Умозрительное поначалу, сопоставление этих двух установок к концу, в завершающем разговоре Канориса и Анри, прямо касается самого болезненного эпизода во всем, что случилось на школьном чердаке: ведь от последнего выбора зависит и до поры до времени отсроченный, подвешенный в воздухе, но необходимый ответ на мучительный вопрос – во имя чего же принесен был в жертву мальчик? Предпочти теперь Анри смерть, он собственноручно скрепит себе приговор: да, дело для него менее важно, чем он сам, да, он задушил не ради тех шестидесяти, а ради себя, чтобы не потерять надежды на достойный восхищения, торжествующий финал. И следовательно – ему нет человеческих оправданий. «Послушай, Анри, – высказывает Канорис последнее и едва ли не самое психологически веское соображение, – если ты умрешь сегодня, черта подведена: значит, ты убил из гордыни. Если же ты останешься жить… тогда ничего не потеряно: о каждом из твоих поступков будут судить по всей твоей жизни». Получается, что и личное-то «спасение» по-настоящему тоже в скромности, в возврате вопреки всему в ряды сражающихся. Лишь работа на благо других может, согласно Канорису, послужить в какой-то степени оправданием и смерти мальчика, и тех, кто решился на предупредительную казнь.

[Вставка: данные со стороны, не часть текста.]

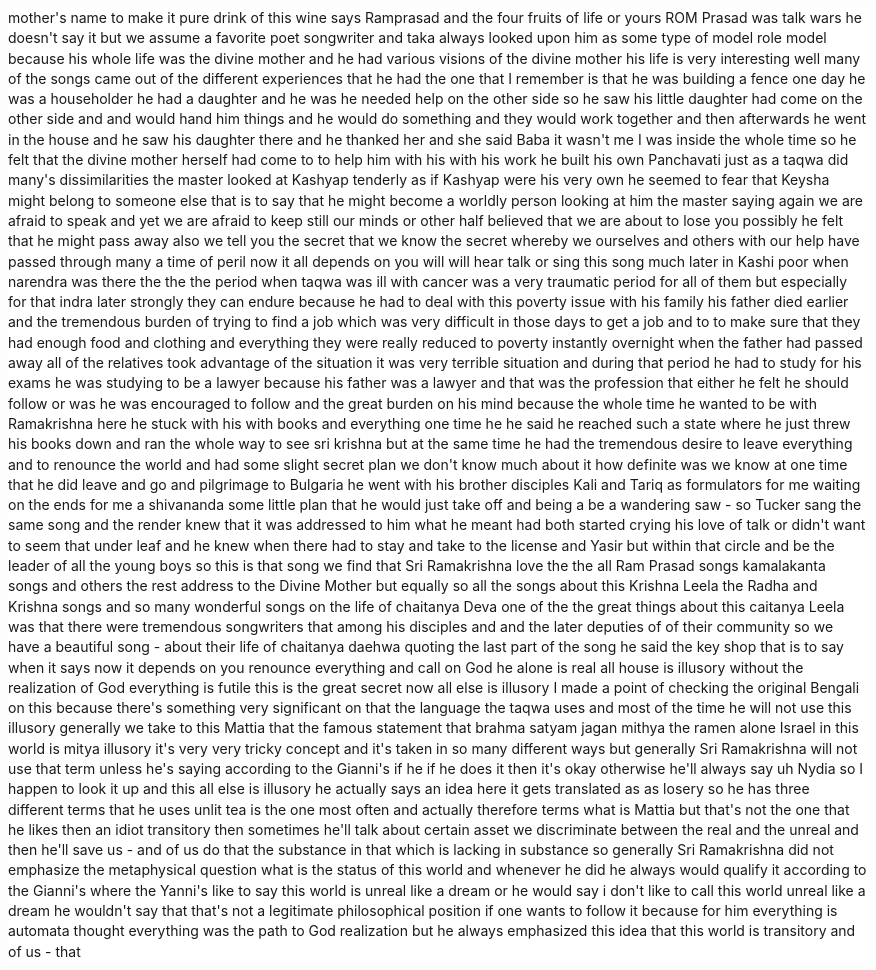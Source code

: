 mother's name to make it pure drink of this wine says Ramprasad and the four fruits of life or yours ROM Prasad was talk wars he doesn't say it but we assume a favorite poet songwriter and taka always looked upon him as some type of model role model because his whole life was the divine mother and he had various visions of the divine mother his life is very interesting well many of the songs came out of the different experiences that he had the one that I remember is that he was building a fence one day he was a householder he had a daughter and he was he needed help on the other side so he saw his little daughter had come on the other side and and would hand him things and he would do something and they would work together and then afterwards he went in the house and he saw his daughter there and he thanked her and she said Baba it wasn't me I was inside the whole time so he felt that the divine mother herself had come to to help him with his with his work he built his own Panchavati just as a taqwa did many's dissimilarities the master looked at Kashyap tenderly as if Kashyap were his very own he seemed to fear that Keysha might belong to someone else that is to say that he might become a worldly person looking at him the master saying again we are afraid to speak and yet we are afraid to keep still our minds or other half believed that we are about to lose you possibly he felt that he might pass away also we tell you the secret that we know the secret whereby we ourselves and others with our help have passed through many a time of peril now it all depends on you will will hear talk or sing this song much later in Kashi poor when narendra was there the the the period when taqwa was ill with cancer was a very traumatic period for all of them but especially for that indra later strongly they can endure because he had to deal with this poverty issue with his family his father died earlier and the tremendous burden of trying to find a job which was very difficult in those days to get a job and to to make sure that they had enough food and clothing and everything they were really reduced to poverty instantly overnight when the father had passed away all of the relatives took advantage of the situation it was very terrible situation and during that period he had to study for his exams he was studying to be a lawyer because his father was a lawyer and that was the profession that either he felt he should follow or was he was encouraged to follow and the great burden on his mind because the whole time he wanted to be with Ramakrishna here he stuck with his with books and everything one time he he said he reached such a state where he just threw his books down and ran the whole way to see sri krishna but at the same time he had the tremendous desire to leave everything and to renounce the world and had some slight secret plan we don't know much about it how definite was we know at one time that he did leave and go and pilgrimage to Bulgaria he went with his brother disciples Kali and Tariq as formulators for me waiting on the ends for me a shivananda some little plan that he would just take off and being a be a wandering saw - so Tucker sang the same song and the render knew that it was addressed to him what he meant had both started crying his love of talk or didn't want to seem that under leaf and he knew when there had to stay and take to the license and Yasir but within that circle and be the leader of all the young boys so this is that song we find that Sri Ramakrishna love the the all Ram Prasad songs kamalakanta songs and others the rest address to the Divine Mother but equally so all the songs about this Krishna Leela the Radha and Krishna songs and so many wonderful songs on the life of chaitanya Deva one of the the great things about this caitanya Leela was that there were tremendous songwriters that among his disciples and and the later deputies of of their community so we have a beautiful song - about their life of chaitanya daehwa quoting the last part of the song he said the key shop that is to say when it says now it depends on you renounce everything and call on God he alone is real all house is illusory without the realization of God everything is futile this is the great secret now all else is illusory I made a point of checking the original Bengali on this because there's something very significant on that the language the taqwa uses and most of the time he will not use this illusory generally we take to this Mattia that the famous statement that brahma satyam jagan mithya the ramen alone Israel in this world is mitya illusory it's very very tricky concept and it's taken in so many different ways but generally Sri Ramakrishna will not use that term unless he's saying according to the Gianni's if he if he does it then it's okay otherwise he'll always say uh Nydia so I happen to look it up and this all else is illusory he actually says an idea here it gets translated as as losery so he has three different terms that he uses unlit tea is the one most often and actually therefore terms what is Mattia but that's not the one that he likes then an idiot transitory then sometimes he'll talk about certain asset we discriminate between the real and the unreal and then he'll save us - and of us do that the substance in that which is lacking in substance so generally Sri Ramakrishna did not emphasize the metaphysical question what is the status of this world and whenever he did he always would qualify it according to the Gianni's where the Yanni's like to say this world is unreal like a dream or he would say i don't like to call this world unreal like a dream he wouldn't say that that's not a legitimate philosophical position if one wants to follow it because for him everything is automata thought everything was the path to God realization but he always emphasized this idea that this world is transitory and of us - that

Но согласия Анри мало, последнее слово принадлежит Люси, а с ней все обстоит значительно сложнее. Ha ее женскую долю выпали испытания, не сравнимые даже с муками остальных. Во время пыток она изнасилована, с ее молчаливого согласия уничтожен любимый младший брат. К тому же она натура скорее интуитивная, труднее поддающаяся уговорам, чем Анри, во всем отыскивающий логику и поступающий согласно рассудку. Потрясения предыдущего дня внушили ей такое отвращение к своему опозоренному телу и поруганной чести, настолько выжали, опустошили душу этой женщины, сначала как раз выделявшейся среди товарищей своей привязанностью к воспоминаниям о чистых и радостных минутах прошлого, что она теперь наглухо замурована в желании исчезнуть с лица земли. Она поставила крест на всем, кроме исступленной мечты унизить перед расстрелом насильников, заставив их признать торжество ее несломленного и потому оставшегося незапятнанным духа. Отныне никакие увещевания, никакие доводы на нее не действуют. И тут Сартр находит блистательный ход, как бы передоверив слово самой жизни. За окном падают редкие предгрозовые капли, и вдруг на землю обрушивается ливень – летний, щедрый, несущий свежесть, все омывающий и врачующий. Дождь развеивает кошмарные чары, поработившие изнемогший разум Люси, возвращает ей способность плакать и улыбаться, волю воскреснуть и жить наперекор страданию, наперекор манящему самозабвению в смерти. Стихийный порыв побуждает ее сказать робкое «да», стряхнуть оцепенение и заново родиться для надежды, омраченной, но все-таки надежды. И свидетельствует, что она и прежде не была безвозвратно по ту сторону от жизни, что пустыня небытия не поглотила ее сердца.